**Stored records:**
____________________

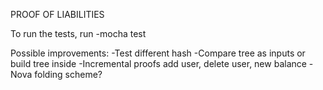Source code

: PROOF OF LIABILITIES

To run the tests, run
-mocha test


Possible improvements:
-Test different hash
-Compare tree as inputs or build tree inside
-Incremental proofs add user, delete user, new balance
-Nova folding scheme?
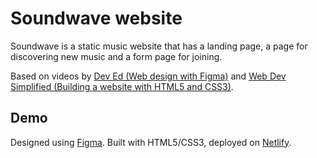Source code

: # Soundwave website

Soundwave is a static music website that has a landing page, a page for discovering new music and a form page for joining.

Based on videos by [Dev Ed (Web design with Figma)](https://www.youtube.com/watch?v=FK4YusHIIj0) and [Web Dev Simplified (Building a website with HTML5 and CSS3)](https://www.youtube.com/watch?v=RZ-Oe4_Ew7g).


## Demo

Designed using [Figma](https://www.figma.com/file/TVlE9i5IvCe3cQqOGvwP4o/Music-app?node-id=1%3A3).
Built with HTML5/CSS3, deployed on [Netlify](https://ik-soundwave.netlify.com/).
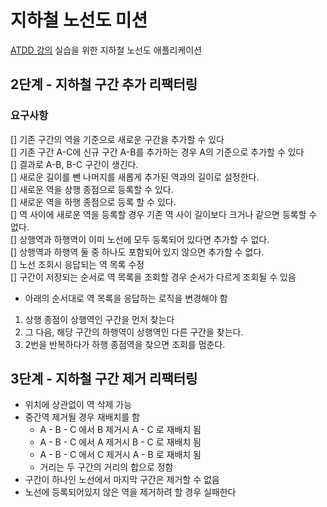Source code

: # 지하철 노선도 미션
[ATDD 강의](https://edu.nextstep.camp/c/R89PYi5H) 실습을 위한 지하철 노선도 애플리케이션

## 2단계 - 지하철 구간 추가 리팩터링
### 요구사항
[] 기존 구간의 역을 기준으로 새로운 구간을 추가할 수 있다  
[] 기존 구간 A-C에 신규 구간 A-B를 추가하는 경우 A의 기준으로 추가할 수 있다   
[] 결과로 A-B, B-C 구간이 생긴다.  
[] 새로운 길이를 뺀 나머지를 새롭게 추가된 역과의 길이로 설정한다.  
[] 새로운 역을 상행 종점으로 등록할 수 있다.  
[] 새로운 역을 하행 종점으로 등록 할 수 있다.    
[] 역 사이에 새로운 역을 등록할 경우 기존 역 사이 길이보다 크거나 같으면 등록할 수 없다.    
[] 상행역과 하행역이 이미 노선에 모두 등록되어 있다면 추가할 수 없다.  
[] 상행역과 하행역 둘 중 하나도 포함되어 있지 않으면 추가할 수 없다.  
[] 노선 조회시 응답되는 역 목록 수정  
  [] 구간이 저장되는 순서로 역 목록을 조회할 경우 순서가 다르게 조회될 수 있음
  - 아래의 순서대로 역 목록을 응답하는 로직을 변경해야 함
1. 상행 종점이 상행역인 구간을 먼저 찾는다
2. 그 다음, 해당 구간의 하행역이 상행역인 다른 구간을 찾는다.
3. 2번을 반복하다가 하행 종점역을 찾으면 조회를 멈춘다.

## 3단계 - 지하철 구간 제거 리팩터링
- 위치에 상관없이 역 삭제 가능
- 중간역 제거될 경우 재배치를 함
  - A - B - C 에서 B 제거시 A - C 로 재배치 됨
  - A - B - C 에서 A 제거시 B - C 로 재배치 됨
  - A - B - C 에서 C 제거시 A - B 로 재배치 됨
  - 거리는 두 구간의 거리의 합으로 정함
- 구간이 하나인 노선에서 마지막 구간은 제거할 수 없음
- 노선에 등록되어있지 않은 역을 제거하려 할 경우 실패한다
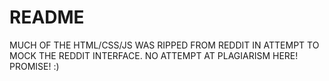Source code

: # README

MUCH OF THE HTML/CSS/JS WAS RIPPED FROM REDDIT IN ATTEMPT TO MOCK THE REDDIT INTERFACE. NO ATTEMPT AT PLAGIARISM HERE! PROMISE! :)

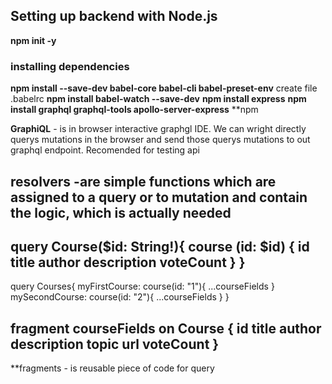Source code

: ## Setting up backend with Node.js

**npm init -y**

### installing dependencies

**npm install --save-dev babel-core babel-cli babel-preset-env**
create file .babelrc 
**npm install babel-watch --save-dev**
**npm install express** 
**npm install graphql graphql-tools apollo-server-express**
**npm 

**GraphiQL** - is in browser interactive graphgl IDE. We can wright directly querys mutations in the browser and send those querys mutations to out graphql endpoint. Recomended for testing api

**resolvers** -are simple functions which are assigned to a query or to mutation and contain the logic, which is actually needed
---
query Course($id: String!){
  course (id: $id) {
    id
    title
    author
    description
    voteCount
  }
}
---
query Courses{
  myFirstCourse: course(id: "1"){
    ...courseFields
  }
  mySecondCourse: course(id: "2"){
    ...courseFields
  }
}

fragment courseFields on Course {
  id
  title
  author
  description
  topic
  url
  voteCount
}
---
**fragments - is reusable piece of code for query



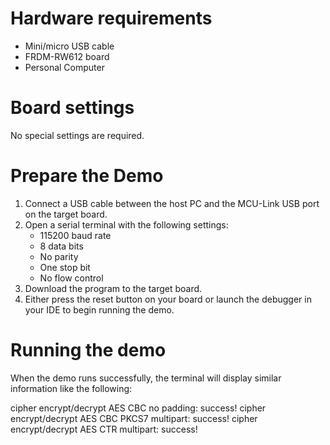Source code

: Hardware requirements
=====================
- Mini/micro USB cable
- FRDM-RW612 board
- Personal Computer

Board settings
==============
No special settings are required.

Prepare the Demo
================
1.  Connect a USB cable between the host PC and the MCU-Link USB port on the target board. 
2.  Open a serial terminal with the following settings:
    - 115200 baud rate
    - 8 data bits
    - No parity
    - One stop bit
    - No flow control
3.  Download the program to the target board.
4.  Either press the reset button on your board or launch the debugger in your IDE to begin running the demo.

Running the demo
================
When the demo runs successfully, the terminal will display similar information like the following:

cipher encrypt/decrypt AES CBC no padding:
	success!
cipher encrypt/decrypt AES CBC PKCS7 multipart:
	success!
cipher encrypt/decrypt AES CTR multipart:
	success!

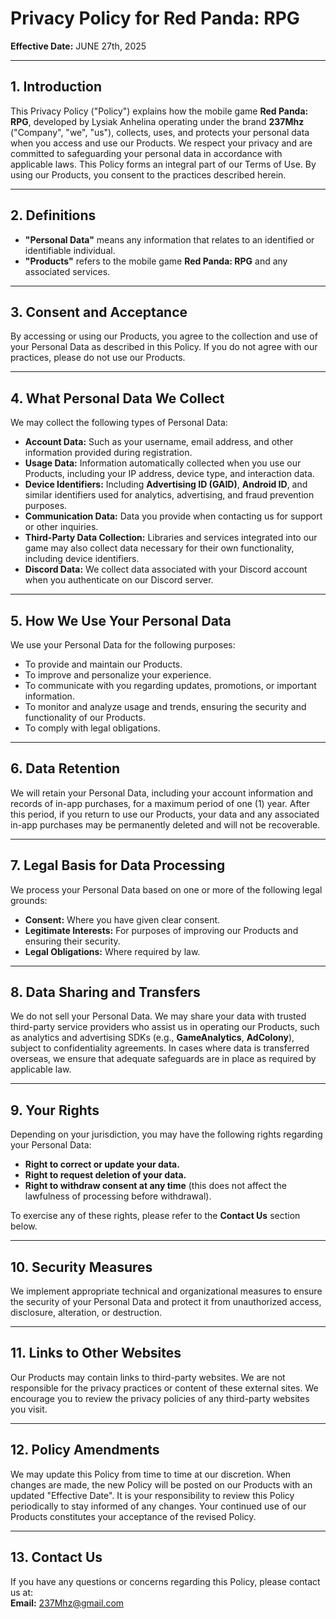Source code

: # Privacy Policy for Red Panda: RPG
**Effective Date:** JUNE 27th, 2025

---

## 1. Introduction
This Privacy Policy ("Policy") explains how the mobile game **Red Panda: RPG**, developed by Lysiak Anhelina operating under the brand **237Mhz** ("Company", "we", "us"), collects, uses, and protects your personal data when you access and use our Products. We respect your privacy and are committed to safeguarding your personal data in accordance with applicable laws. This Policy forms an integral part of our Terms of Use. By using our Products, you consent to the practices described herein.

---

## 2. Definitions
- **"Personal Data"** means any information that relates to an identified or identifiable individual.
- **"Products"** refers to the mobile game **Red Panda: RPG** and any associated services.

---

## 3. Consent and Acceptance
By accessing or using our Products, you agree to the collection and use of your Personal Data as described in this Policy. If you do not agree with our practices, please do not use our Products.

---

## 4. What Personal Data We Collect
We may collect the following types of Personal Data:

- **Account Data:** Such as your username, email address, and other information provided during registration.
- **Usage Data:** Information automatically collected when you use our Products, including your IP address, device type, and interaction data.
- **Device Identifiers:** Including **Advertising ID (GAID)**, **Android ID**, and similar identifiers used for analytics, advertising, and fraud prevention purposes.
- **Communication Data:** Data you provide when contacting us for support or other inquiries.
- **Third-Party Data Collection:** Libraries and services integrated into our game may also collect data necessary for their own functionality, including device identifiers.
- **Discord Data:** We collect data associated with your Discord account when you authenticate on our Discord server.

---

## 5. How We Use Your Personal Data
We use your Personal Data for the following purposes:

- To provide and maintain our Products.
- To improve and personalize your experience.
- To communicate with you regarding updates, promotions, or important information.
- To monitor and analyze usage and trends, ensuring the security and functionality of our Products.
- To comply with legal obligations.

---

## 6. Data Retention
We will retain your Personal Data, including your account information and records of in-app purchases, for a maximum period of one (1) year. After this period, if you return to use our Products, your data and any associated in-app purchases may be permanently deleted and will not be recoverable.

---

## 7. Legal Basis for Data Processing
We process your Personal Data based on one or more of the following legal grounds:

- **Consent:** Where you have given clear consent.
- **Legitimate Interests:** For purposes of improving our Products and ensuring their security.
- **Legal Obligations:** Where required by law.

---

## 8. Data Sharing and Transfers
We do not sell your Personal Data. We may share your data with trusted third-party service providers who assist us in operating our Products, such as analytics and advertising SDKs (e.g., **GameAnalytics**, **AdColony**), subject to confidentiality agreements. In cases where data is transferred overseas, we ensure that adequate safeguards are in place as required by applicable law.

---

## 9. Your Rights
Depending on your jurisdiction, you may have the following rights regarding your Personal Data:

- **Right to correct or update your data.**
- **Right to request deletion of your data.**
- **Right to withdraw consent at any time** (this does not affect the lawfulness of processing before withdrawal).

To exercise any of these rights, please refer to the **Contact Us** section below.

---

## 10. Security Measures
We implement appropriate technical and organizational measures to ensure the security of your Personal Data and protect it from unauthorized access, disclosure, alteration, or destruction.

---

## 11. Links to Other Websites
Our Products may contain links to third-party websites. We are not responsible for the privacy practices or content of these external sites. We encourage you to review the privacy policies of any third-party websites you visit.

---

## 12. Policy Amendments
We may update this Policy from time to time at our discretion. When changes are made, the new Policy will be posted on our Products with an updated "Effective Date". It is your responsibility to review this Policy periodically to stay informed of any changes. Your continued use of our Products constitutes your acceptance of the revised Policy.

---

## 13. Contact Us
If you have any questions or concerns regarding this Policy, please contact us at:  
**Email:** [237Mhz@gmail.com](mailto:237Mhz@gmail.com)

____________________

**What the task asks:** All lines above that hold the string "하행역이" should be copied.

**Expected output:**
[] 상행역과 하행역이 이미 노선에 모두 등록되어 있다면 추가할 수 없다.  
2. 그 다음, 해당 구간의 하행역이 상행역인 다른 구간을 찾는다.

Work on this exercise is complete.